Background: Globally, there is increasing interest in malaria indicators produced through routine information systems due to their potential to provide near real time data for driving malaria control decisions. Deficiencies in routine health information systems are well recognized and interventions such as the computerization of District Information Systems have been implemented to improve data quality, demand and use. However, little is known about the micro-practices and processes that shape routine malaria data generation at the frontline. This study critically examined how data for constructing routine malaria indicators are constructed and reported through the DHIS2 in Kenya.
Methods: The study was conducted over 18-months in four frontline health facilities and two sub-county health records offices located in two malaria endemic counties. The study employed an ethnographic approach to data collection which involved observations, document review, records review, and interviews (n=27). Data were analysed using a thematic content analysis approach.
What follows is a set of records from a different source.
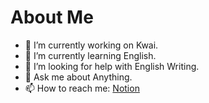# About Me

- 🔭 I’m currently working on Kwai.
- 🌱 I’m currently learning English.
- 🤔 I’m looking for help with English Writing.
- 💬 Ask me about Anything.
- 📫 How to reach me: [Notion](https://www.notion.so/JLeemt-adc93ca7ccee4e3ebcca559401a3859a)


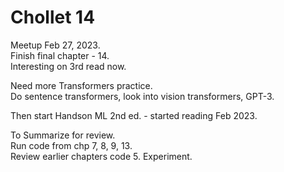 # Chollet 14  

Meetup Feb 27, 2023.  
Finish final chapter - 14.  
Interesting on 3rd read now.  

Need more Transformers practice.  
Do sentence transformers, look into vision transformers, GPT-3.  

Then start Handson ML 2nd ed. - started reading Feb 2023.    

To Summarize for review.  
Run code from chp 7, 8, 9, 13.  
Review earlier chapters code 5. Experiment.  



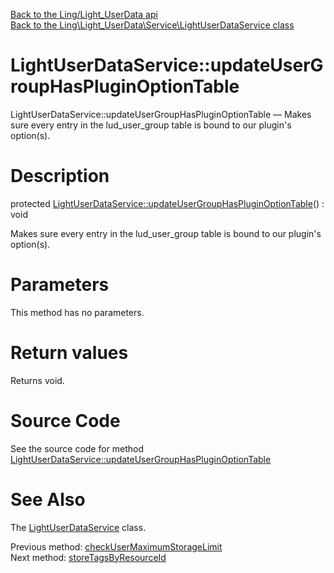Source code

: [Back to the Ling/Light_UserData api](https://github.com/lingtalfi/Light_UserData/blob/master/doc/api/Ling/Light_UserData.md)<br>
[Back to the Ling\Light_UserData\Service\LightUserDataService class](https://github.com/lingtalfi/Light_UserData/blob/master/doc/api/Ling/Light_UserData/Service/LightUserDataService.md)


LightUserDataService::updateUserGroupHasPluginOptionTable
================



LightUserDataService::updateUserGroupHasPluginOptionTable — Makes sure every entry in the lud_user_group table is bound to our plugin's option(s).




Description
================


protected [LightUserDataService::updateUserGroupHasPluginOptionTable](https://github.com/lingtalfi/Light_UserData/blob/master/doc/api/Ling/Light_UserData/Service/LightUserDataService/updateUserGroupHasPluginOptionTable.md)() : void




Makes sure every entry in the lud_user_group table is bound to our plugin's option(s).




Parameters
================

This method has no parameters.


Return values
================

Returns void.








Source Code
===========
See the source code for method [LightUserDataService::updateUserGroupHasPluginOptionTable](https://github.com/lingtalfi/Light_UserData/blob/master/Service/LightUserDataService.php#L1200-L1219)


See Also
================

The [LightUserDataService](https://github.com/lingtalfi/Light_UserData/blob/master/doc/api/Ling/Light_UserData/Service/LightUserDataService.md) class.

Previous method: [checkUserMaximumStorageLimit](https://github.com/lingtalfi/Light_UserData/blob/master/doc/api/Ling/Light_UserData/Service/LightUserDataService/checkUserMaximumStorageLimit.md)<br>Next method: [storeTagsByResourceId](https://github.com/lingtalfi/Light_UserData/blob/master/doc/api/Ling/Light_UserData/Service/LightUserDataService/storeTagsByResourceId.md)<br>

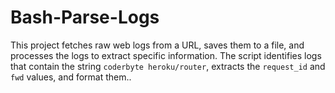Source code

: # Bash-Parse-Logs
This project fetches raw web logs from a URL, saves them to a file, and processes the logs to extract specific information. The script identifies logs that contain the string `coderbyte heroku/router`, extracts the `request_id` and `fwd` values, and format them..
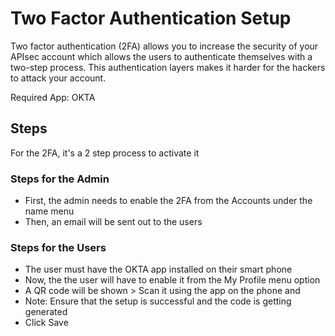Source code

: # Two Factor Authentication Setup

Two factor authentication (2FA) allows you to increase the security of your APIsec account which allows the users to authenticate themselves with a two-step process.  This authentication layers makes it harder for the hackers to attack your account.

Required App: OKTA 

## Steps

For the 2FA, it's a 2 step process to activate it

### Steps for the Admin
- First, the admin needs to enable the 2FA from the Accounts under the name menu
- Then, an email will be sent out to the users

### Steps for the Users
- The user must have the OKTA app installed on their smart phone
- Now, the the user will have to enable it from the My Profile menu option 
- A QR code will be shown > Scan it using the app on the phone and 
- Note: Ensure that the setup is successful and the code is getting generated
- Click Save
Results: Routine malaria data generation at the frontline was undermined by a range of factors such as understaffing, human resource management challenges, stock-out of essential commodities, poorly designed tools, and unclear instructions for data collection and collation. In response to these challenges, health workers adopted various coping mechanisms such as informal task shifting and use of improvised tools which sustained the data collection process but undermine data quality. Data quality problems were concealed in aggregated reports entered in the DHIS2. Problems were compounded by inadequate data collection support systems such as supervision.
Conclusion: Challenges to routine malaria data generation and reporting through the DHIS2 are embedded within the broader challenges faced by the health system. Any intervention seeking to improve routine malaria data generation must therefore look beyond malaria or the health information system-specific initiatives to also include those that address the broader contextual factors that shape malaria data generation.